La chronique de Jean Rouzaud.
Soixante-dix ans que la Jamaïque fascine par la création d’un bloc musical à part : du Ska en 1960 jusqu’à la Jungle en 1990, en passant par tous les dérivés d’une pulsation unique, mais quand même cousine de nos Rock et Pop, d’où notre attirance.
Les Anglais et le Reggae : ça fonctionne
Mais ce sont quand même les plus passionnés, précis, archivistes, spécialistes et obsédés de musique qui sont allés le plus loin avec ce qu’il était convenu d’appeler le Reggae : les Anglais !
Leur colonie paradisiaque aux « west Indies », puis une complicité de musique aussi forte que leurs « swinging sixties » : la British invasion avait monté le Blues et le Rock d’un cran électrique, Pop et stylé. Puis ce fut les Rockers jamaïcains qui ont re-sculpté le Rock et la Pop.

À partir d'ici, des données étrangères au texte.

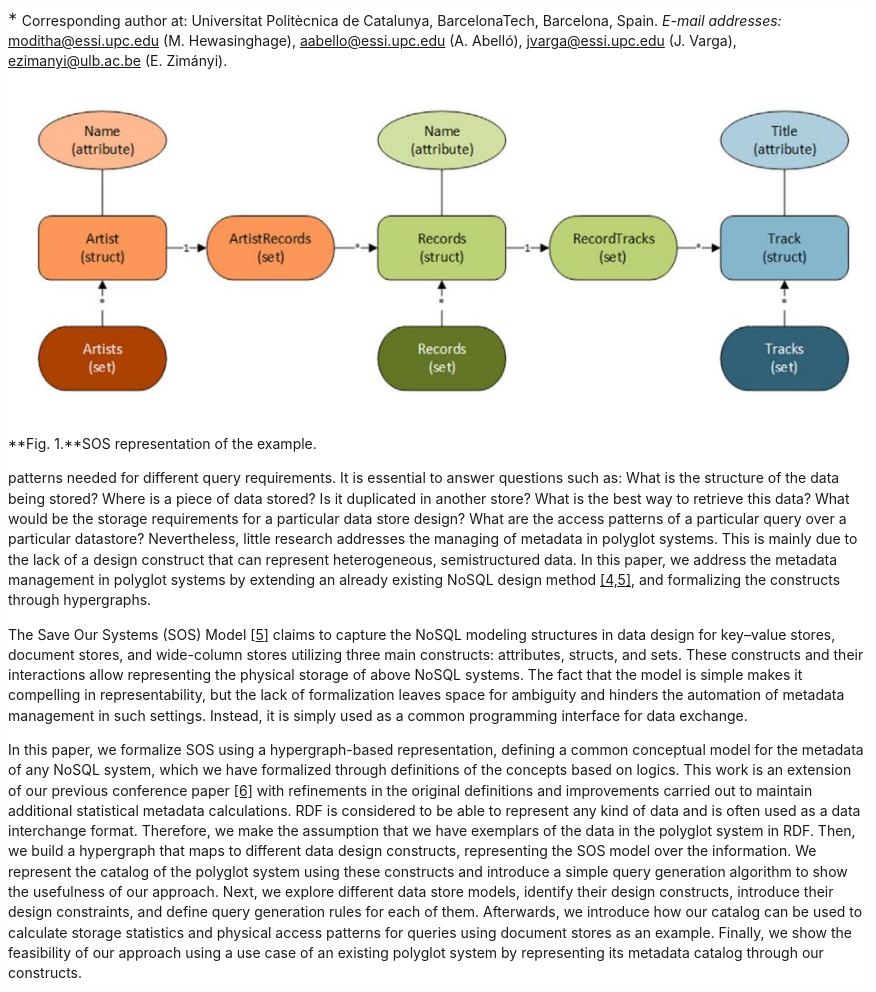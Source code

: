 <span id="page-0-2"></span><sup>∗</sup> Corresponding author at: Universitat Politècnica de Catalunya, BarcelonaTech, Barcelona, Spain.
*E-mail addresses:* [moditha@essi.upc.edu](mailto:moditha@essi.upc.edu) (M. Hewasinghage), [aabello@essi.upc.edu](mailto:aabello@essi.upc.edu) (A. Abelló), [jvarga@essi.upc.edu](mailto:jvarga@essi.upc.edu) (J. Varga), [ezimanyi@ulb.ac.be](mailto:ezimanyi@ulb.ac.be) (E. Zimányi).

![](_page_1_Figure_2.jpeg)


<span id="page-1-0"></span>**Fig. 1.**SOS representation of the example.

<span id="page-1-2"></span>patterns needed for different query requirements. It is essential to answer questions such as: What is the structure of the data being stored? Where is a piece of data stored? Is it duplicated in another store? What is the best way to retrieve this data? What would be the storage requirements for a particular data store design? What are the access patterns of a particular query over a particular datastore? Nevertheless, little research addresses the managing of metadata in polyglot systems. This is mainly due to the lack of a design construct that can represent heterogeneous, semistructured data. In this paper, we address the metadata management in polyglot systems by extending an already existing NoSQL design method [\[4,](#page-14-4)[5\]](#page-14-5), and formalizing the constructs through hypergraphs.

The Save Our Systems (SOS) Model [[5](#page-14-5)] claims to capture the NoSQL modeling structures in data design for key–value stores, document stores, and wide-column stores utilizing three main constructs: attributes, structs, and sets. These constructs and their interactions allow representing the physical storage of above NoSQL systems. The fact that the model is simple makes it compelling in representability, but the lack of formalization leaves space for ambiguity and hinders the automation of metadata management in such settings. Instead, it is simply used as a common programming interface for data exchange.

In this paper, we formalize SOS using a hypergraph-based representation, defining a common conceptual model for the metadata of any NoSQL system, which we have formalized through definitions of the concepts based on logics. This work is an extension of our previous conference paper [\[6\]](#page-14-6) with refinements in the original definitions and improvements carried out to maintain additional statistical metadata calculations. RDF is considered to be able to represent any kind of data and is often used as a data interchange format. Therefore, we make the assumption that we have exemplars of the data in the polyglot system in RDF. Then, we build a hypergraph that maps to different data design constructs, representing the SOS model over the information. We represent the catalog of the polyglot system using these constructs and introduce a simple query generation algorithm to show the usefulness of our approach. Next, we explore different data store models, identify their design constructs, introduce their design constraints, and define query generation rules for each of them. Afterwards, we introduce how our catalog can be used to calculate storage statistics and physical access patterns for queries using document stores as an example. Finally, we show the feasibility of our approach using a use case of an existing polyglot system by representing its metadata catalog through our constructs.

Le double album Style and Fashion, tiré du label londonien Fashion Records, nous raconte en 20 titres la fin de cette histoire, quand les morceaux sont joués par des Jamaïcains nés en Angleterre, voire directement à Londres. Fondé en 1976 par John Mac Gillivray, après le stand situé à Clapham Junction le magasin mythique avait ouvert à Ladbroke Grove, bien placé, près du métro. Puis avec Chris Lane, ce sera leur label, et la réputation d’être le meilleur fournisseur de Reggae d’Europe.
Aujourd’hui, Dub Vendor s’est installé à côté, dans le Mau Mau Bar, célèbre lieu de musique !
Cette génération expatriée, admirant la musique du pays et de ses stars ne se sont pas gênées pour faire un peu de tout, avec humour et talent.
Dancehall, Jungle, Lovers Rock, Raggamuffin, Drum and Bass, Reggae old school, Toast, Electro, Deejays, tous les Mix possibles, sur tous les tons, cool ou speed, doux ou agressif.
Tous les morceaux sont des clins d’œils aux sound systems jamaïcains, puis londoniens : une surenchère de « Slackness », Ragga, Wicked, avec cris et harangues, rythmes suractivés et allusions sociales.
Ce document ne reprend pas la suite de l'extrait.